Goal of the exercise » For each record below, retype the text exactly and omit any image.

==*==

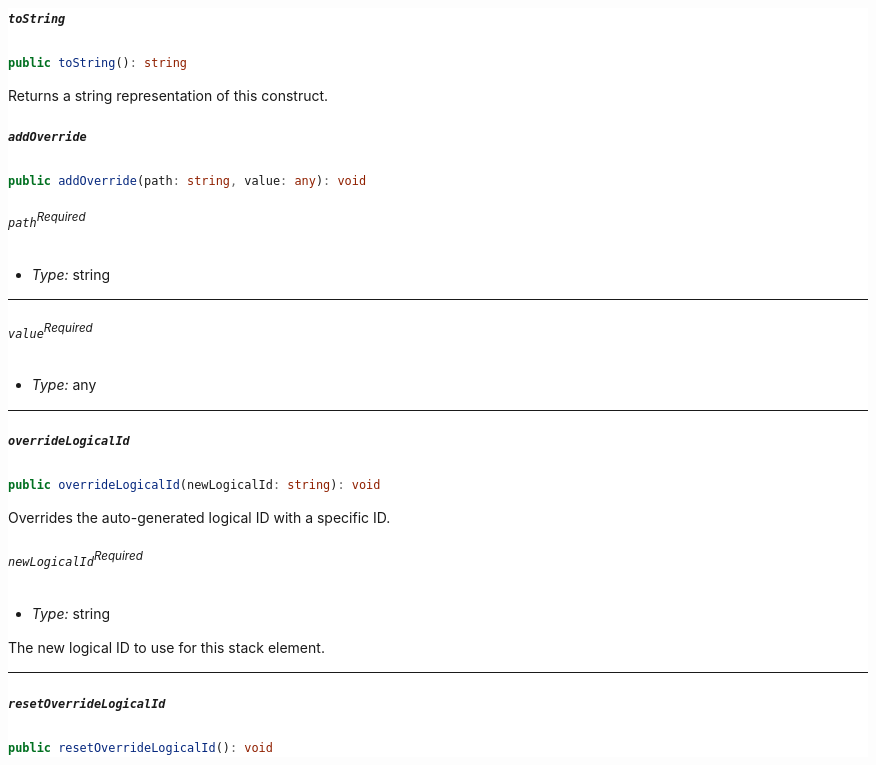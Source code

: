 
##### `toString` <a name="toString" id="@cdktf/aws-cdk.ssmResourceDataSync.SsmResourceDataSync.toString"></a>

```typescript
public toString(): string
```

Returns a string representation of this construct.

##### `addOverride` <a name="addOverride" id="@cdktf/aws-cdk.ssmResourceDataSync.SsmResourceDataSync.addOverride"></a>

```typescript
public addOverride(path: string, value: any): void
```

###### `path`<sup>Required</sup> <a name="path" id="@cdktf/aws-cdk.ssmResourceDataSync.SsmResourceDataSync.addOverride.parameter.path"></a>

- *Type:* string

---

###### `value`<sup>Required</sup> <a name="value" id="@cdktf/aws-cdk.ssmResourceDataSync.SsmResourceDataSync.addOverride.parameter.value"></a>

- *Type:* any

---

##### `overrideLogicalId` <a name="overrideLogicalId" id="@cdktf/aws-cdk.ssmResourceDataSync.SsmResourceDataSync.overrideLogicalId"></a>

```typescript
public overrideLogicalId(newLogicalId: string): void
```

Overrides the auto-generated logical ID with a specific ID.

###### `newLogicalId`<sup>Required</sup> <a name="newLogicalId" id="@cdktf/aws-cdk.ssmResourceDataSync.SsmResourceDataSync.overrideLogicalId.parameter.newLogicalId"></a>

- *Type:* string

The new logical ID to use for this stack element.

---

##### `resetOverrideLogicalId` <a name="resetOverrideLogicalId" id="@cdktf/aws-cdk.ssmResourceDataSync.SsmResourceDataSync.resetOverrideLogicalId"></a>

```typescript
public resetOverrideLogicalId(): void
```
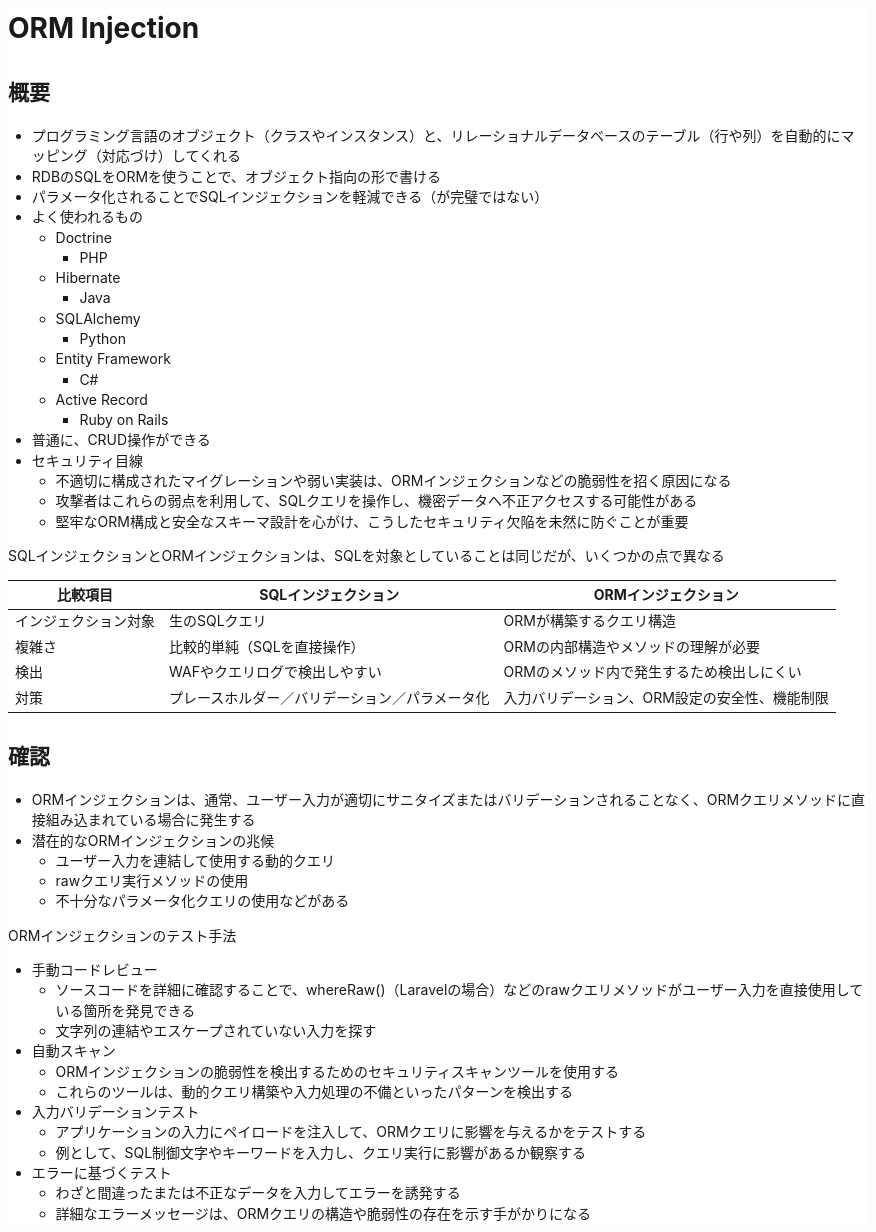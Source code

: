 
# ORM Injection
## 概要
- プログラミング言語のオブジェクト（クラスやインスタンス）と、リレーショナルデータベースのテーブル（行や列）を自動的にマッピング（対応づけ）してくれる
- RDBのSQLをORMを使うことで、オブジェクト指向の形で書ける
- パラメータ化されることでSQLインジェクションを軽減できる（が完璧ではない）
- よく使われるもの
	- Doctrine
		- PHP
	- Hibernate
		- Java
	- SQLAlchemy
		- Python
	- Entity Framework
		- C#
	- Active Record
		- Ruby on Rails
- 普通に、CRUD操作ができる
- セキュリティ目線
	- 不適切に構成されたマイグレーションや弱い実装は、ORMインジェクションなどの脆弱性を招く原因になる
	- 攻撃者はこれらの弱点を利用して、SQLクエリを操作し、機密データへ不正アクセスする可能性がある
	- 堅牢なORM構成と安全なスキーマ設計を心がけ、こうしたセキュリティ欠陥を未然に防ぐことが重要

SQLインジェクションとORMインジェクションは、SQLを対象としていることは同じだが、いくつかの点で異なる

| **比較項目**   | **SQLインジェクション**         | **ORMインジェクション**          |
| ---------- | ----------------------- | ------------------------ |
| インジェクション対象 | 生のSQLクエリ                | ORMが構築するクエリ構造            |
| 複雑さ        | 比較的単純（SQLを直接操作）         | ORMの内部構造やメソッドの理解が必要      |
| 検出         | WAFやクエリログで検出しやすい        | ORMのメソッド内で発生するため検出しにくい   |
| 対策         | プレースホルダー／バリデーション／パラメータ化 | 入力バリデーション、ORM設定の安全性、機能制限 |


## 確認
- ORMインジェクションは、通常、ユーザー入力が適切にサニタイズまたはバリデーションされることなく、ORMクエリメソッドに直接組み込まれている場合に発生する
- 潜在的なORMインジェクションの兆候
	- ユーザー入力を連結して使用する動的クエリ
	- rawクエリ実行メソッドの使用
	- 不十分なパラメータ化クエリの使用などがある

ORMインジェクションのテスト手法
- 手動コードレビュー
	- ソースコードを詳細に確認することで、whereRaw()（Laravelの場合）などのrawクエリメソッドがユーザー入力を直接使用している箇所を発見できる
	- 文字列の連結やエスケープされていない入力を探す
- 自動スキャン
	- ORMインジェクションの脆弱性を検出するためのセキュリティスキャンツールを使用する
	- これらのツールは、動的クエリ構築や入力処理の不備といったパターンを検出する
- 入力バリデーションテスト
	- アプリケーションの入力にペイロードを注入して、ORMクエリに影響を与えるかをテストする
	- 例として、SQL制御文字やキーワードを入力し、クエリ実行に影響があるか観察する
- エラーに基づくテスト
	- わざと間違ったまたは不正なデータを入力してエラーを誘発する
	- 詳細なエラーメッセージは、ORMクエリの構造や脆弱性の存在を示す手がかりになる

==*==

Solution to this problem »
Source code

: 
##### `toString` <a name="toString" id="@cdktf/aws-cdk.ssmResourceDataSync.SsmResourceDataSync.toString"></a>

```typescript
public toString(): string
```

Returns a string representation of this construct.

##### `addOverride` <a name="addOverride" id="@cdktf/aws-cdk.ssmResourceDataSync.SsmResourceDataSync.addOverride"></a>

```typescript
public addOverride(path: string, value: any): void
```

###### `path`<sup>Required</sup> <a name="path" id="@cdktf/aws-cdk.ssmResourceDataSync.SsmResourceDataSync.addOverride.parameter.path"></a>

- *Type:* string

---

###### `value`<sup>Required</sup> <a name="value" id="@cdktf/aws-cdk.ssmResourceDataSync.SsmResourceDataSync.addOverride.parameter.value"></a>

- *Type:* any

---

##### `overrideLogicalId` <a name="overrideLogicalId" id="@cdktf/aws-cdk.ssmResourceDataSync.SsmResourceDataSync.overrideLogicalId"></a>

```typescript
public overrideLogicalId(newLogicalId: string): void
```

Overrides the auto-generated logical ID with a specific ID.

###### `newLogicalId`<sup>Required</sup> <a name="newLogicalId" id="@cdktf/aws-cdk.ssmResourceDataSync.SsmResourceDataSync.overrideLogicalId.parameter.newLogicalId"></a>

- *Type:* string

The new logical ID to use for this stack element.

---

##### `resetOverrideLogicalId` <a name="resetOverrideLogicalId" id="@cdktf/aws-cdk.ssmResourceDataSync.SsmResourceDataSync.resetOverrideLogicalId"></a>

```typescript
public resetOverrideLogicalId(): void
```
Source code

: 
# ORM Injection
## 概要
- プログラミング言語のオブジェクト（クラスやインスタンス）と、リレーショナルデータベースのテーブル（行や列）を自動的にマッピング（対応づけ）してくれる
- RDBのSQLをORMを使うことで、オブジェクト指向の形で書ける
- パラメータ化されることでSQLインジェクションを軽減できる（が完璧ではない）
- よく使われるもの
	- Doctrine
		- PHP
	- Hibernate
		- Java
	- SQLAlchemy
		- Python
	- Entity Framework
		- C#
	- Active Record
		- Ruby on Rails
- 普通に、CRUD操作ができる
- セキュリティ目線
	- 不適切に構成されたマイグレーションや弱い実装は、ORMインジェクションなどの脆弱性を招く原因になる
	- 攻撃者はこれらの弱点を利用して、SQLクエリを操作し、機密データへ不正アクセスする可能性がある
	- 堅牢なORM構成と安全なスキーマ設計を心がけ、こうしたセキュリティ欠陥を未然に防ぐことが重要

SQLインジェクションとORMインジェクションは、SQLを対象としていることは同じだが、いくつかの点で異なる

| **比較項目**   | **SQLインジェクション**         | **ORMインジェクション**          |
| ---------- | ----------------------- | ------------------------ |
| インジェクション対象 | 生のSQLクエリ                | ORMが構築するクエリ構造            |
| 複雑さ        | 比較的単純（SQLを直接操作）         | ORMの内部構造やメソッドの理解が必要      |
| 検出         | WAFやクエリログで検出しやすい        | ORMのメソッド内で発生するため検出しにくい   |
| 対策         | プレースホルダー／バリデーション／パラメータ化 | 入力バリデーション、ORM設定の安全性、機能制限 |


## 確認
- ORMインジェクションは、通常、ユーザー入力が適切にサニタイズまたはバリデーションされることなく、ORMクエリメソッドに直接組み込まれている場合に発生する
- 潜在的なORMインジェクションの兆候
	- ユーザー入力を連結して使用する動的クエリ
	- rawクエリ実行メソッドの使用
	- 不十分なパラメータ化クエリの使用などがある

ORMインジェクションのテスト手法
- 手動コードレビュー
	- ソースコードを詳細に確認することで、whereRaw()（Laravelの場合）などのrawクエリメソッドがユーザー入力を直接使用している箇所を発見できる
	- 文字列の連結やエスケープされていない入力を探す
- 自動スキャン
	- ORMインジェクションの脆弱性を検出するためのセキュリティスキャンツールを使用する
	- これらのツールは、動的クエリ構築や入力処理の不備といったパターンを検出する
- 入力バリデーションテスト
	- アプリケーションの入力にペイロードを注入して、ORMクエリに影響を与えるかをテストする
	- 例として、SQL制御文字やキーワードを入力し、クエリ実行に影響があるか観察する
- エラーに基づくテスト
	- わざと間違ったまたは不正なデータを入力してエラーを誘発する
	- 詳細なエラーメッセージは、ORMクエリの構造や脆弱性の存在を示す手がかりになる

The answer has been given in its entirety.